Piruvat, sebuah antioksidan endogen, baru-baru ini mendapat perhatian untuk efek penghambatannya terhadap pembentukan katarak diabetes dengan mengurangi pembentukan sorbitol dan peroksidasi lipid pada lensa [89]. Sebuah studi yang dilakukan oleh Varma dkk. menunjukkan bahwa kejadian katarak pada tikus diabetes adalah lebih rendah pada kelompok piruvat yang diobati dibandingkan pada kelompok kontrol tidak diobati [90]. Selain itu, tingkat keparahan dari kekeruhan di piruvat-tikus diperlakukan sangat kecil dibandingkan dengan hewan kontrol. Efek menguntungkan dari piruvat dalam pencegahan katarak terutama dikaitkan dengan kemampuan efektif mengais-ngais spesies oksigen reaktif yang dihasilkan oleh peningkatan kadar gula pada hewan diabetes [91].

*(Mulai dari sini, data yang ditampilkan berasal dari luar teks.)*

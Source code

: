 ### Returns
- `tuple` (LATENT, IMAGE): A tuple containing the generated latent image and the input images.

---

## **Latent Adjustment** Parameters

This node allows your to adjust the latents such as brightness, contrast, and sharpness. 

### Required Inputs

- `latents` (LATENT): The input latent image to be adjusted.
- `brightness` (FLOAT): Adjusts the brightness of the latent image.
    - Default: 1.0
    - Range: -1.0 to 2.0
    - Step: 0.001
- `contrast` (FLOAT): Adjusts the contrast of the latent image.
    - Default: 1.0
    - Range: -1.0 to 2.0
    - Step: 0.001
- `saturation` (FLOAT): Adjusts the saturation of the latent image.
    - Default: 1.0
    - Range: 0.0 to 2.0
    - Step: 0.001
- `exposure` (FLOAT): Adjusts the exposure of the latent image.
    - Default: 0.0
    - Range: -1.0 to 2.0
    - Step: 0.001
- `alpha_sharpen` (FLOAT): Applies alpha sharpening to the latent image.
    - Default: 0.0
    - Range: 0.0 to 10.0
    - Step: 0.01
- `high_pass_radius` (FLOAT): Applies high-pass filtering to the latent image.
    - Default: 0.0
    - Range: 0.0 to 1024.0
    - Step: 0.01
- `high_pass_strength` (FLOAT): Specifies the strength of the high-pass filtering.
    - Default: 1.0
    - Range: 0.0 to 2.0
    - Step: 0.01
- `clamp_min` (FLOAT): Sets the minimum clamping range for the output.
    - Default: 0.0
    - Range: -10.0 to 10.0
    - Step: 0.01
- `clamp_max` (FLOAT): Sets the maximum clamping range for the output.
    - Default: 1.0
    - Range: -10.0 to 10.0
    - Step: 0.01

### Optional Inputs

Namun, pengamatan klinis pada manusia menunjukkan bahwa efek dari vitamin antioksidan pada pengembangan katarak adalah kecil dan tidak mungkin terbukti secara klinis relevan [92]. 5.3. Agen farmakologis untuk Pengobatan Edema makula Setelah Operasi Katarak Prostaglandin proinflamasi telah terbukti terlibat dalam mekanisme yang menyebabkan kebocoran cairan dari kapiler perifoveal ke dalam ruang ekstraselular dari daerah makula [93]. Karena kemampuan topikal nonsteroidal anti-inflammatory drugs (NSAIDs) untuk memblokir enzim siklooksigenase yang bertanggung jawab untuk produksi prostaglandin, penelitian menyarankan bahwa NSAID juga dapat mengurangi kejadian, durasi dan keparahan edema makula cystoid [94-97] oleh rilis menghambat dan rincian dari penghalang darah-retina [98, 99 Nepafenac, NSAID topikal diindikasikan untuk pencegahan dan pengobatan nyeri segmen anterior dan peradangan setelah operasi katarak, telah digunakan baru-baru ini dalam uji klinis untuk menguji kemanjurannya dalam mengurangi kejadian edema makula setelah operasi katarak. Bahan aktif adalah prodrug yang dengan cepat menembus kornea untuk membentuk metabolit aktif, amfenac, oleh hidrolisis intraokular terutama di epitel, retina dan koroid tubuh ciliary [100].

Sebuah studi retrospektif membandingkan kejadian edema makula setelah phacoemulsification lancar antara 240 pasien yang diobati selama 4 minggu dengan pasien prednisolon dan 210

topikal diobati dengan kombinasi prednisolon dan nepafenac untuk waktu yang sama. Para penulis menyimpulkan bahwa pasien yang diobati dengan prednisolon topikal saja memiliki insiden statistik signifikan lebih tinggi dari edema makula dibandingkan mereka yang diobati dengan nepafenac tambahan [101].